Lydia barely fitted through the gap and had doubts about escaping when it came time to descend. In the blackness a few chinks of daylight pierced ill-fitting roof tiles. There must surely be better things to do on a Saturday morning than explore a freezing attic in a stranger’s house with a tiny torch looking for an old suitcase. Not that it took much exploring. A couple of old tennis
rackets, a backpack, a box of shoes, bundles of magazines tied up with string, a rug, rolled and similarly tied, and there, under a wooden clothes horse, a solitary suitcase. Lydia retrieved it and carefully passed it through the hatch down to Dorothy.

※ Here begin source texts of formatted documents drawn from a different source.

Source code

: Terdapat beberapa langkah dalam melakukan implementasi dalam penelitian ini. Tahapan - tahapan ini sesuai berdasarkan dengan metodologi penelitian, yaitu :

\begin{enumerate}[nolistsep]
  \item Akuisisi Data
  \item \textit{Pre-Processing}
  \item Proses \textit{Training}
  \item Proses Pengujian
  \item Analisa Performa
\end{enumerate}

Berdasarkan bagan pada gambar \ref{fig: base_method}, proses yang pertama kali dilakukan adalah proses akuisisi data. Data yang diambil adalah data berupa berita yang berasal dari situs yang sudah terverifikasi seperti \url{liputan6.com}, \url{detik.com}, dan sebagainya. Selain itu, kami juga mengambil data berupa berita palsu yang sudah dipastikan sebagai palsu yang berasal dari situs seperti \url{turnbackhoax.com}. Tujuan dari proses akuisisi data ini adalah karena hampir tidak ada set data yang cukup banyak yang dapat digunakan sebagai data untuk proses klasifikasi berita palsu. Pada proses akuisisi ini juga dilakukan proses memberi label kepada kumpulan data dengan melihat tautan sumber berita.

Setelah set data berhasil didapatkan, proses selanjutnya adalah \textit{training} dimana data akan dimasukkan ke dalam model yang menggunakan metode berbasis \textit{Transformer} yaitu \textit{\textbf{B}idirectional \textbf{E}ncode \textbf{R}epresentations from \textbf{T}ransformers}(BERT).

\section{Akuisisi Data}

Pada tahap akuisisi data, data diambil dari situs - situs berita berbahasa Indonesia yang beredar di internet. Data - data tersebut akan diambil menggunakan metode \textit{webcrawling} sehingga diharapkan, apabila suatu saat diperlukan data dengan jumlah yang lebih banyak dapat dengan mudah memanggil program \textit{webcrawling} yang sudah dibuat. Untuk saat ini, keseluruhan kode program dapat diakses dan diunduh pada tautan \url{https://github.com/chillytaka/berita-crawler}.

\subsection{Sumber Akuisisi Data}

‘Oh yes, this is it I’m sure, dear.’

‘I hope it’s worth it, Dorothy,’ was a sentiment truly felt.

‘I’ll let you carry it down, if you don’t mind.’

Lydia squeezed back through the gap and they put the pole and the ladder back where they belonged. Downstairs, Lydia took herself into the little bathroom behind the kitchen and did her best to clean herself up. When she returned to the front room, Dorothy had the suitcase open on the coffee table and was poring over a handful of papers.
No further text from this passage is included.